I’m not going to say much about the series in terms of plot. Unless you’ve been living under a rock for the past few years, you likely have a good idea of what the story is all about. As usual, I’m a latecomer to popular series/books. Game of Thrones anyone? Part of my reluctance to start this series was (a) it’s a series, (b) it’s for young adults/tweens, and (c) I could care less about what’s hip, popular and cool at any given time. However, after some gentle prodding (ha!) by a few friends, I took the leap. I’m a fan of the post-apocalyptic, dystopian, big-brother worlds of George Orwell and Adlous Huxley so it should come as no surprise that I enjoyed the series. A few people had commented to me that Mockingjay was their least favourite of the books; someone even mentioned it was as though the author gave up part way through. I quite enjoyed it and would probably rank it either slightly better than Catching Fire or at least on par with it. My problem with the series (of course I have a few things to say…) is that I never thought of Katniss Everdeen as a 16 year old girl. While I understand that situations and circumstances can cause us to grow up/mature faster than we would otherwise, I didn’t buy it. This to me was not a teenager. Her’s was the voice of a 20 or 30something woman. Other than that though, I’d recommend it although certainly not for anyone under the age of 14. Some of the situations are brutal.

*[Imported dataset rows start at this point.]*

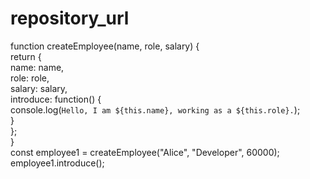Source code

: # repository_url
function createEmployee(name, role, salary) {  
    return {  
    name: name,  
    role: role,  
   salary: salary,  
  introduce: function() {  
  console.log(`Hello, I am ${this.name}, working as a ${this.role}.`);  
    }  
};  
}  
const employee1 = createEmployee("Alice", "Developer", 60000);  
employee1.introduce(); 
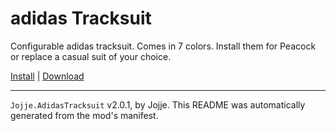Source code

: # adidas Tracksuit

Configurable adidas tracksuit. Comes in 7 colors. Install them for Peacock or replace a casual suit of your choice.

[Install](https://hitman-resources.netlify.app/smf-install-link/https://github.com/JojjeE/h3-adidas-tracksuit/releases/latest/download/mod.framework.zip) | [Download](https://github.com/JojjeE/h3-adidas-tracksuit/releases/latest/download/mod.framework.zip)

---

`Jojje.AdidasTracksuit` v2.0.1, by Jojje. This README was automatically generated from the mod's manifest.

174. Below by Ryan Lockwood
Synopsis from the official site:
In all his years as a professional diver, Will Sturman has never encountered a killing machine more ferocious than the great white shark or as deadly as the piranha. Now, off the coast of California, something is rising from the deep—and multiplying. Voracious, unstoppable, and migrating north, an ungodly life form trailed by a gruesome wake of corpses. With the help of the brilliant and beautiful oceanographer Valerie Martell, Will finds himself in a race against time to stop the slaughter—by a predator capable of devastating the world’s oceans. Pray it kills you quickly.
I needed a break around Christmas time from the bleakness of The Hunger Games so I put the series aside part way through Mockingjay and latched onto Ryan Lockwood’s first novel like a giant squid wrapping its tentacles around its prey and dragging into the dark mysterious waters of the deepest oceans. It was perfect weekend reading that didn’t make me think to hard (yes, I’m talking about YOU Moby Dick!); an enjoyable read that made me never want to go deep sea diving or head into the ocean at night.